8:30 am - I walk out of the Capitol on a cool, damp morning and head across the street to the U.S. Supreme Court. There are demonstrators, but it's not a big scene, as the line for the public stretches down the street.
8:35 am - I have a big, big smile on my face as I walk across the marble plaza of the U.S. Supreme Court. It's hard to describe, but I still get excited about my job, even after covering politics as a reporter in Washington, D.C. since 1986.
8:40 am - The security line is a bit slow as the metal detectors seem to be on high today. Solicitor General Donald Verrilli is ahead of me in line. He's hoping to have a much better day before the U.S. Supreme Court than his initial appearance in 2012.
8:45 am - I'm all checked in - I will have seat G-16 inside the Supreme Court press section.
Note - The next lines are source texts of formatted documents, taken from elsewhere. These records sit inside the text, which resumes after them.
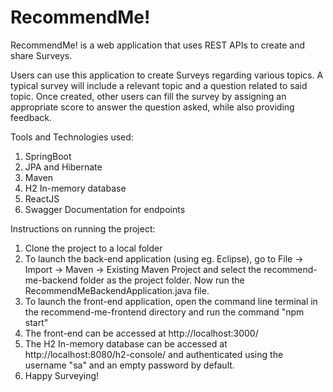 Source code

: # RecommendMe!
RecommendMe! is a web application that uses REST APIs to create and share Surveys.

Users can use this application to create Surveys regarding various topics. A typical survey will include a relevant topic and a question related to said topic. Once created, other users can fill the survey by assigning an appropriate score to answer the question asked, while also providing feedback.

Tools and Technologies used:
1) SpringBoot
2) JPA and Hibernate
3) Maven
4) H2 In-memory database
5) ReactJS
6) Swagger Documentation for endpoints

Instructions on running the project:
1) Clone the project to a local folder
2) To launch the back-end application (using eg. Eclipse), go to File -> Import -> Maven -> Existing Maven Project and select the recommend-me-backend folder as the project folder. Now run the RecommendMeBackendApplication.java file.
3) To launch the front-end application, open the command line terminal in the recommend-me-frontend directory and run the command "npm start"
4) The front-end can be accessed at http://localhost:3000/
5) The H2 In-memory database can be accessed at http://localhost:8080/h2-console/ and authenticated using the username "sa" and an empty password by default.
6) Happy Surveying!
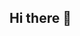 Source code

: ## Hi there 👋

<!--
**tm-monaghan/tm-monaghan** is a ✨ _special_ ✨ repository because its `README.md` (this file) appears on your GitHub profile.

Here are some ideas to get you started:

- 🔭 I’m currently working on dynamo and python scripts for automating tasks in Revit.
- 🌱 I’m currently learning more about AI and machine learning.
- 📫 How to reach me: ...
-->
The Press Room is jammed with familiar faces. "It's a full house in here," one reporter says with a smile.
8:50 am - I decide to stand outside the door to the press room; the hallways are jammed with people waiting to get in to the courtroom as members of Congress arrive for their VIP seats.
9:00 am - Because no electronics are allowed in the courtroom, I feel like I'm on a plane with no internet. No phone to check. No emails arriving. No Twitter. No nothing. It feels nice.
9:01 am - Uh, oh. Super Supreme Court Security Guy is back for 2015. "Ladies and gentleman, listen up!" he yells to dozens waiting to get into the courtroom. "Keep your voices down; this is a working building!"
9:04 am - Those in the "H" seats are told to assemble in the hallway. They will be in the back of three rows on the side of the Supreme Court chamber.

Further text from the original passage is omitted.